---------- Material for this exercise ----------

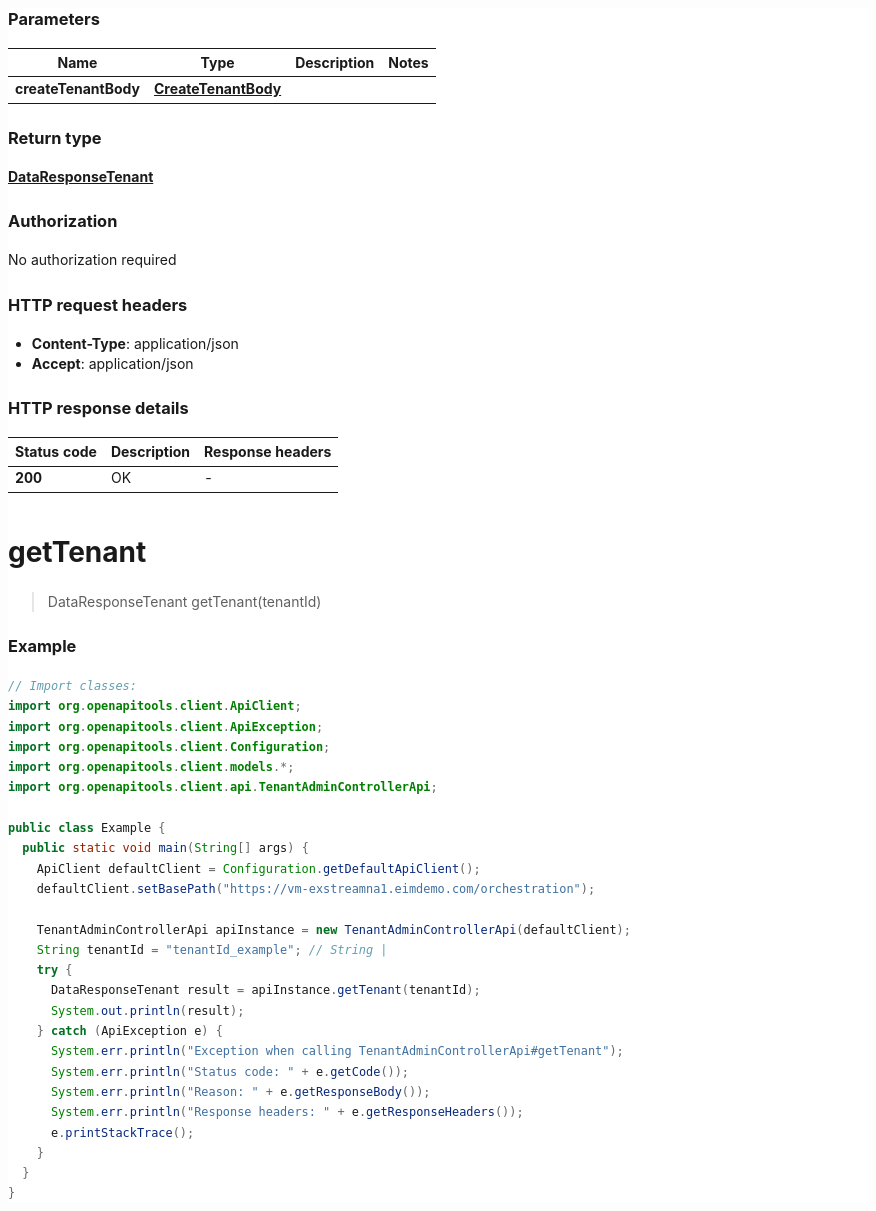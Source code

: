 ### Parameters

| Name | Type | Description  | Notes |
|------------- | ------------- | ------------- | -------------|
| **createTenantBody** | [**CreateTenantBody**](CreateTenantBody.md)|  | |

### Return type

[**DataResponseTenant**](DataResponseTenant.md)

### Authorization

No authorization required

### HTTP request headers

 - **Content-Type**: application/json
 - **Accept**: application/json

### HTTP response details
| Status code | Description | Response headers |
|-------------|-------------|------------------|
| **200** | OK |  -  |

<a id="getTenant"></a>
# **getTenant**
> DataResponseTenant getTenant(tenantId)



### Example
```java
// Import classes:
import org.openapitools.client.ApiClient;
import org.openapitools.client.ApiException;
import org.openapitools.client.Configuration;
import org.openapitools.client.models.*;
import org.openapitools.client.api.TenantAdminControllerApi;

public class Example {
  public static void main(String[] args) {
    ApiClient defaultClient = Configuration.getDefaultApiClient();
    defaultClient.setBasePath("https://vm-exstreamna1.eimdemo.com/orchestration");

    TenantAdminControllerApi apiInstance = new TenantAdminControllerApi(defaultClient);
    String tenantId = "tenantId_example"; // String | 
    try {
      DataResponseTenant result = apiInstance.getTenant(tenantId);
      System.out.println(result);
    } catch (ApiException e) {
      System.err.println("Exception when calling TenantAdminControllerApi#getTenant");
      System.err.println("Status code: " + e.getCode());
      System.err.println("Reason: " + e.getResponseBody());
      System.err.println("Response headers: " + e.getResponseHeaders());
      e.printStackTrace();
    }
  }
}
```
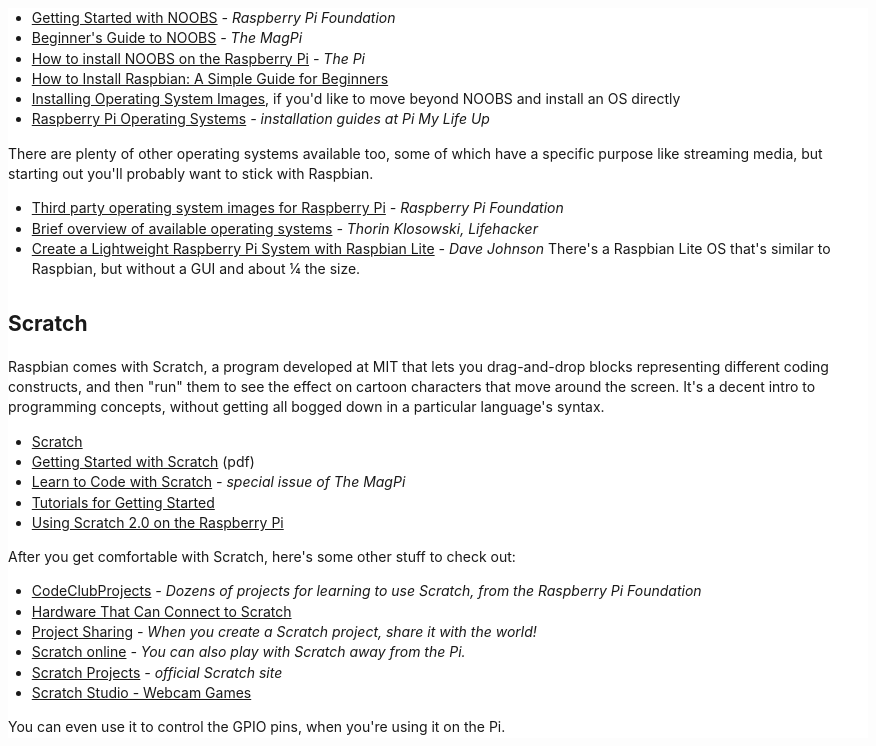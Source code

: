 * [Getting Started with NOOBS](https://www.raspberrypi.org/help/noobs-setup/2/) *- Raspberry Pi Foundation*
* [Beginner's Guide to NOOBS](https://www.raspberrypi.org/magpi/beginners-guide-noobs/) *- The MagPi*
* [How to install NOOBS on the Raspberry Pi](https://thepi.io/how-to-install-noobs-on-the-raspberry-pi/) *- The Pi*
* [How to Install Raspbian: A Simple Guide for Beginners](https://pimylifeup.com/how-to-install-raspbian/)
* [Installing Operating System Images](https://www.raspberrypi.org/documentation/installation/installing-images/), if you'd like to move beyond NOOBS and install an OS directly
* [Raspberry Pi Operating Systems](https://pimylifeup.com/category/projects/operating-systems/) *- installation guides at Pi My Life Up*

There are plenty of other operating systems available too, some of which have a specific purpose like streaming media, but starting out you'll probably want to stick with Raspbian.

* [Third party operating system images for Raspberry Pi](https://www.raspberrypi.org/downloads) *- Raspberry Pi Foundation*
* [Brief overview of available operating systems](https://www.lifehacker.com.au/2016/05/the-best-operating-systems-for-your-raspberry-pi-projects/) *- Thorin Klosowski, Lifehacker*
* [Create a Lightweight Raspberry Pi System with Raspbian Lite](http://thisdavej.com/create-a-lightweight-raspberry-pi-system-with-raspbian-lite/) *- Dave Johnson*
There's a Raspbian Lite OS that's similar to Raspbian, but without a GUI and about ¼ the size.

## Scratch

Raspbian comes with Scratch, a program developed at MIT that lets you drag-and-drop blocks representing different coding constructs, and then "run" them to see the effect on cartoon characters that move around the screen. It's a decent intro to programming concepts, without getting all bogged down in a particular language's syntax.

* [Scratch](https://scratch.mit.edu/about/)
* [Getting Started with Scratch](https://cdn.scratch.mit.edu/scratchr2/static/__20d52c9edc3c922510ac40dba7d51a08__//pdfs/help/Getting-Started-Guide-Scratch2.pdf) (pdf)
* [Learn to Code with Scratch](https://www.raspberrypi.org/magpi/issues/essentials-scratch-v1/) *- special issue of The MagPi*
* [Tutorials for Getting Started](https://scratch.mit.edu/tips)
* [Using Scratch 2.0 on the Raspberry Pi](https://projects.raspberrypi.org/en/projects/using-scratch2)

After you get comfortable with Scratch, here's some other stuff to check out:

* [CodeClubProjects](https://codeclubprojects.org/en-GB/scratch/) *- Dozens of projects for learning to use Scratch, from the Raspberry Pi Foundation*
* [Hardware That Can Connect to Scratch](https://en.scratch-wiki.info/wiki/Hardware_That_Can_Connect_to_Scratch)
* [Project Sharing](https://en.scratch-wiki.info/wiki/Project_Sharing) *- When you create a Scratch project, share it with the world!*
* [Scratch online](https://scratch.mit.edu/) *- You can also play with Scratch away from the Pi.*
* [Scratch Projects](https://scratch.mit.edu/explore/projects/all) *- official Scratch site*
* [Scratch Studio \- Webcam Games](https://scratch.mit.edu/studios/237442/)

You can even use it to control the GPIO pins, when you're using it on the Pi.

----------

▶ [Task description]: In the copy, include every entry above exactly and leave out each picture.

▶ [Result for this exercise]:
Source code

: ### Parameters

| Name | Type | Description  | Notes |
|------------- | ------------- | ------------- | -------------|
| **createTenantBody** | [**CreateTenantBody**](CreateTenantBody.md)|  | |

### Return type

[**DataResponseTenant**](DataResponseTenant.md)

### Authorization

No authorization required

### HTTP request headers

 - **Content-Type**: application/json
 - **Accept**: application/json

### HTTP response details
| Status code | Description | Response headers |
|-------------|-------------|------------------|
| **200** | OK |  -  |

<a id="getTenant"></a>
# **getTenant**
> DataResponseTenant getTenant(tenantId)



### Example
```java
// Import classes:
import org.openapitools.client.ApiClient;
import org.openapitools.client.ApiException;
import org.openapitools.client.Configuration;
import org.openapitools.client.models.*;
import org.openapitools.client.api.TenantAdminControllerApi;

public class Example {
  public static void main(String[] args) {
    ApiClient defaultClient = Configuration.getDefaultApiClient();
    defaultClient.setBasePath("https://vm-exstreamna1.eimdemo.com/orchestration");

    TenantAdminControllerApi apiInstance = new TenantAdminControllerApi(defaultClient);
    String tenantId = "tenantId_example"; // String | 
    try {
      DataResponseTenant result = apiInstance.getTenant(tenantId);
      System.out.println(result);
    } catch (ApiException e) {
      System.err.println("Exception when calling TenantAdminControllerApi#getTenant");
      System.err.println("Status code: " + e.getCode());
      System.err.println("Reason: " + e.getResponseBody());
      System.err.println("Response headers: " + e.getResponseHeaders());
      e.printStackTrace();
    }
  }
}
```
Source code

: * [Getting Started with NOOBS](https://www.raspberrypi.org/help/noobs-setup/2/) *- Raspberry Pi Foundation*
* [Beginner's Guide to NOOBS](https://www.raspberrypi.org/magpi/beginners-guide-noobs/) *- The MagPi*
* [How to install NOOBS on the Raspberry Pi](https://thepi.io/how-to-install-noobs-on-the-raspberry-pi/) *- The Pi*
* [How to Install Raspbian: A Simple Guide for Beginners](https://pimylifeup.com/how-to-install-raspbian/)
* [Installing Operating System Images](https://www.raspberrypi.org/documentation/installation/installing-images/), if you'd like to move beyond NOOBS and install an OS directly
* [Raspberry Pi Operating Systems](https://pimylifeup.com/category/projects/operating-systems/) *- installation guides at Pi My Life Up*

There are plenty of other operating systems available too, some of which have a specific purpose like streaming media, but starting out you'll probably want to stick with Raspbian.

* [Third party operating system images for Raspberry Pi](https://www.raspberrypi.org/downloads) *- Raspberry Pi Foundation*
* [Brief overview of available operating systems](https://www.lifehacker.com.au/2016/05/the-best-operating-systems-for-your-raspberry-pi-projects/) *- Thorin Klosowski, Lifehacker*
* [Create a Lightweight Raspberry Pi System with Raspbian Lite](http://thisdavej.com/create-a-lightweight-raspberry-pi-system-with-raspbian-lite/) *- Dave Johnson*
There's a Raspbian Lite OS that's similar to Raspbian, but without a GUI and about ¼ the size.

## Scratch

Raspbian comes with Scratch, a program developed at MIT that lets you drag-and-drop blocks representing different coding constructs, and then "run" them to see the effect on cartoon characters that move around the screen. It's a decent intro to programming concepts, without getting all bogged down in a particular language's syntax.

* [Scratch](https://scratch.mit.edu/about/)
* [Getting Started with Scratch](https://cdn.scratch.mit.edu/scratchr2/static/__20d52c9edc3c922510ac40dba7d51a08__//pdfs/help/Getting-Started-Guide-Scratch2.pdf) (pdf)
* [Learn to Code with Scratch](https://www.raspberrypi.org/magpi/issues/essentials-scratch-v1/) *- special issue of The MagPi*
* [Tutorials for Getting Started](https://scratch.mit.edu/tips)
* [Using Scratch 2.0 on the Raspberry Pi](https://projects.raspberrypi.org/en/projects/using-scratch2)

After you get comfortable with Scratch, here's some other stuff to check out:

* [CodeClubProjects](https://codeclubprojects.org/en-GB/scratch/) *- Dozens of projects for learning to use Scratch, from the Raspberry Pi Foundation*
* [Hardware That Can Connect to Scratch](https://en.scratch-wiki.info/wiki/Hardware_That_Can_Connect_to_Scratch)
* [Project Sharing](https://en.scratch-wiki.info/wiki/Project_Sharing) *- When you create a Scratch project, share it with the world!*
* [Scratch online](https://scratch.mit.edu/) *- You can also play with Scratch away from the Pi.*
* [Scratch Projects](https://scratch.mit.edu/explore/projects/all) *- official Scratch site*
* [Scratch Studio \- Webcam Games](https://scratch.mit.edu/studios/237442/)

You can even use it to control the GPIO pins, when you're using it on the Pi.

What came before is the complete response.